* **Source texts of formatted documents**:
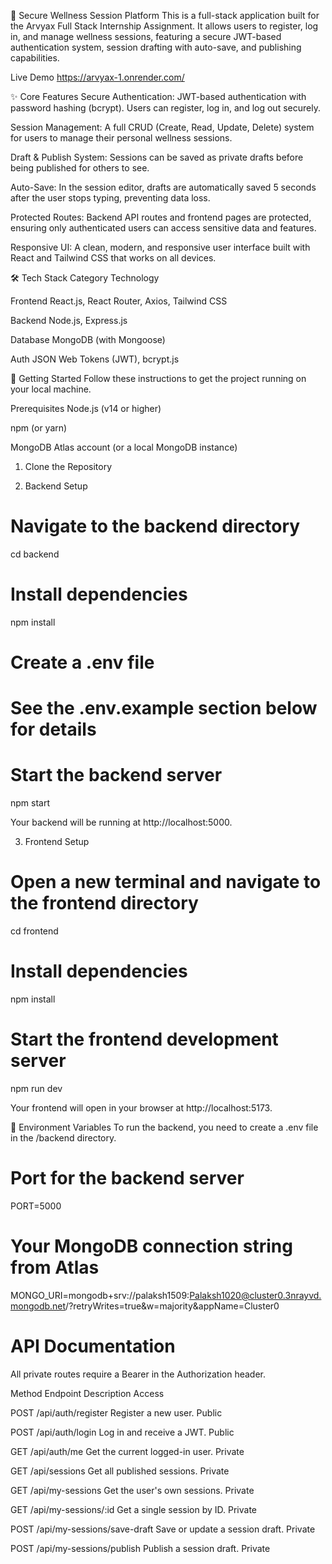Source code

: 🌿 Secure Wellness Session Platform
This is a full-stack application built for the Arvyax Full Stack Internship Assignment. It allows users to register, log in, and manage wellness sessions, featuring a secure JWT-based authentication system, session drafting with auto-save, and publishing capabilities.

Live Demo
https://arvyax-1.onrender.com/

✨ Core Features
Secure Authentication: JWT-based authentication with password hashing (bcrypt). Users can register, log in, and log out securely.

Session Management: A full CRUD (Create, Read, Update, Delete) system for users to manage their personal wellness sessions.

Draft & Publish System: Sessions can be saved as private drafts before being published for others to see.

Auto-Save: In the session editor, drafts are automatically saved 5 seconds after the user stops typing, preventing data loss.

Protected Routes: Backend API routes and frontend pages are protected, ensuring only authenticated users can access sensitive data and features.

Responsive UI: A clean, modern, and responsive user interface built with React and Tailwind CSS that works on all devices.

🛠️ Tech Stack
Category          Technology

Frontend          React.js, React Router, Axios, Tailwind CSS

Backend           Node.js, Express.js

Database          MongoDB (with Mongoose)

Auth              JSON Web Tokens (JWT), bcrypt.js


🚀 Getting Started
Follow these instructions to get the project running on your local machine.

Prerequisites
Node.js (v14 or higher)

npm (or yarn)

MongoDB Atlas account (or a local MongoDB instance)

1. Clone the Repository

2. Backend Setup
# Navigate to the backend directory
cd backend

# Install dependencies
npm install

# Create a .env file 
# See the .env.example section below for details

# Start the backend server
npm start

Your backend will be running at http://localhost:5000.

3. Frontend Setup
# Open a new terminal and navigate to the frontend directory
cd frontend

# Install dependencies
npm install

# Start the frontend development server
npm run dev


Your frontend will open in your browser at http://localhost:5173.

🔑 Environment Variables
To run the backend, you need to create a .env file in the /backend directory.

# Port for the backend server
PORT=5000

# Your MongoDB connection string from Atlas
MONGO_URI=mongodb+srv://palaksh1509:Palaksh1020@cluster0.3nrayvd.mongodb.net/?retryWrites=true&w=majority&appName=Cluster0

# API Documentation
All private routes require a Bearer <token> in the Authorization header.

Method     Endpoint                      Description                         Access

POST       /api/auth/register            Register a new user.                Public

POST       /api/auth/login               Log in and receive a JWT.           Public

GET        /api/auth/me                  Get the current logged-in user.     Private

GET        /api/sessions                 Get all published sessions.         Private

GET        /api/my-sessions              Get the user's own sessions.        Private

GET        /api/my-sessions/:id          Get a single session by ID.         Private

POST       /api/my-sessions/save-draft   Save or update a session draft.     Private

POST       /api/my-sessions/publish      Publish a session draft.            Private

* **Exercise objective**:
Restate word for word only the lines above from the line containing "MongoDB (with Mongoose)" to the line containing "Get all published", both of them included.

* **Finished task**:
Database          MongoDB (with Mongoose)

Auth              JSON Web Tokens (JWT), bcrypt.js


🚀 Getting Started
Follow these instructions to get the project running on your local machine.

Prerequisites
Node.js (v14 or higher)

npm (or yarn)

MongoDB Atlas account (or a local MongoDB instance)

1. Clone the Repository

2. Backend Setup
# Navigate to the backend directory
cd backend

# Install dependencies
npm install

# Create a .env file 
# See the .env.example section below for details

# Start the backend server
npm start

Your backend will be running at http://localhost:5000.

3. Frontend Setup
# Open a new terminal and navigate to the frontend directory
cd frontend

# Install dependencies
npm install

# Start the frontend development server
npm run dev


Your frontend will open in your browser at http://localhost:5173.

🔑 Environment Variables
To run the backend, you need to create a .env file in the /backend directory.

# Port for the backend server
PORT=5000

# Your MongoDB connection string from Atlas
MONGO_URI=mongodb+srv://palaksh1509:Palaksh1020@cluster0.3nrayvd.mongodb.net/?retryWrites=true&w=majority&appName=Cluster0

# API Documentation
All private routes require a Bearer <token> in the Authorization header.

Method     Endpoint                      Description                         Access

POST       /api/auth/register            Register a new user.                Public

POST       /api/auth/login               Log in and receive a JWT.           Public

GET        /api/auth/me                  Get the current logged-in user.     Private

GET        /api/sessions                 Get all published sessions.         Private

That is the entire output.